Contact:  C.R. Soderlind 203 552-2224
          Senior Vice President
          S. L. Levy    203 552-2266
          Manager Public Relations           For Immediate Release

   WITCO SIGNS AGREEMENT TO ACQUIRE OSi SPECIALTIES INC.;
     ANNOUNCES INTENTION TO DIVEST ITS LUBRICANTS GROUP


GREENWICH, CT, September 11, 1995 -- Witco Corporation (NYSE:WIT)
announced today that it has entered into an agreement to acquire OSi
Specialties Inc. ("OSi") from an investor group led by DLJ Merchant
Banking Partners, L.P. through a cash merger transaction which values
100 percent of OSi's equity at $486 million.  The acquisition of OSi has
been approved by OSi's shareholders but remains subject to certain
domestic and foreign regulatory approvals and customary closing
conditions.
     Witco also announced its intention to divest its Lubricants Group.

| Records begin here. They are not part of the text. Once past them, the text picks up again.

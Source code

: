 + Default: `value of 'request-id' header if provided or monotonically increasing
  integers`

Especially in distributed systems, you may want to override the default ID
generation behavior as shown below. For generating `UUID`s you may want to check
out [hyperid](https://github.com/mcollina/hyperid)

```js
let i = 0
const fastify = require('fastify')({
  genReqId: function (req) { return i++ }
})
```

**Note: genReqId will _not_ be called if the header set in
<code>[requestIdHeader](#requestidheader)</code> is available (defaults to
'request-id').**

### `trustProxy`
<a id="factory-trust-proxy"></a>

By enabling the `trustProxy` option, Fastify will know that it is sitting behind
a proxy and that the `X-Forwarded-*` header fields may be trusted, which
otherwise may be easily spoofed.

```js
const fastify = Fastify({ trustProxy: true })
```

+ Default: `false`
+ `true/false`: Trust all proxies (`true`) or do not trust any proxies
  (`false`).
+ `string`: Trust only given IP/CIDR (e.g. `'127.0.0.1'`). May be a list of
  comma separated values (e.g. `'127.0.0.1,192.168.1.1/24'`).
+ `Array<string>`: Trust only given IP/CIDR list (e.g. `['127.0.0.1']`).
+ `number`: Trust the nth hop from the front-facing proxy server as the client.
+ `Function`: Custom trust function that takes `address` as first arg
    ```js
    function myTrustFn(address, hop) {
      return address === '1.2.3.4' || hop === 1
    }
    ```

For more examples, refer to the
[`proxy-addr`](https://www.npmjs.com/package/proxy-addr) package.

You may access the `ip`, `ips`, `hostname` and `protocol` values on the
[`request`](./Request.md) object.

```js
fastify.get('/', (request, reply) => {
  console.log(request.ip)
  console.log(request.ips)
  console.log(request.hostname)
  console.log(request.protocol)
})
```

The Lubricants Group, with 1994 sales of $404 million, comprises three
distinct businesses; (i) Lubricants, including Kendall(R) and Amalic(R)
brand motor oils; (ii) Greases, such as private label greases, fluid
lubricants, and LubriMatic(R) brand lubricants and hand-held grease guns;
and (iii) Golden Bear(TM) naphthenic process oils and road and surface
materials.
     OSi is a leading global producer of organofunctional silane and other
specialty silicone derivative products.  Witco expects OSi to have 1995
sales of $450 million with close to 50 percent of sales outside of the
United States.  The company has over 1250 employees with facilities in
Sistersville and South Charleston, West Virginia; Tarrytown, New York;
and Texas City, Texas; as well as Italy, Belgium, Switzerland, Brazil,
Mexico, South Korea, Singapore, Malaysia, Indonesia, and Thailand.
     William R. Toller, chairman and chief executive officer of Witco
said, "Properties with the product and market fit of OSi are rarely
available and an opportunity such as this is unique.  This acquisition
fits directly in with the strategy of focusing on higher-margin
specialty chemcial businesses which we have been implementing over the
past two years.  We believe that this transaction will be accretive in
1996, provide an excellent platform for Witco's future growth, and will
help deliver value to our shareholders."
     Witco will finance the acquisition with cash-on-hand and available
bank facilities.  It is Witco's intention to replace all or part of such
bank financing in the public markets in due course.
     With the acquisition of OSi and the subsequent divestiture of the
Lubricants Group, Witco will be firmly positioned as a worldwide
specialty chemical company, concentrating its resources on its key
product lines of oleochemicals, petroleum specialties, urethane systems,
surfactants, polymer additives, and silicone derivatives.  Witco is
replacing businesses that have not fit into its existing core portfolio
with higher growth, higher margin specialty chemical businesses.  Each
of OSi's product lines has a customer and an application fit within
Witco's existing product portfolios.  OSi's presence in Asia, South
America, and Eastern Europe will provide the base for acceleration of
growth of Witco's existing products.
     Witco Corporation is a worldwide manufacturer of specialty chemical
and specialty petroleum products with 1994 annual sales in excess of
$2.2 billion.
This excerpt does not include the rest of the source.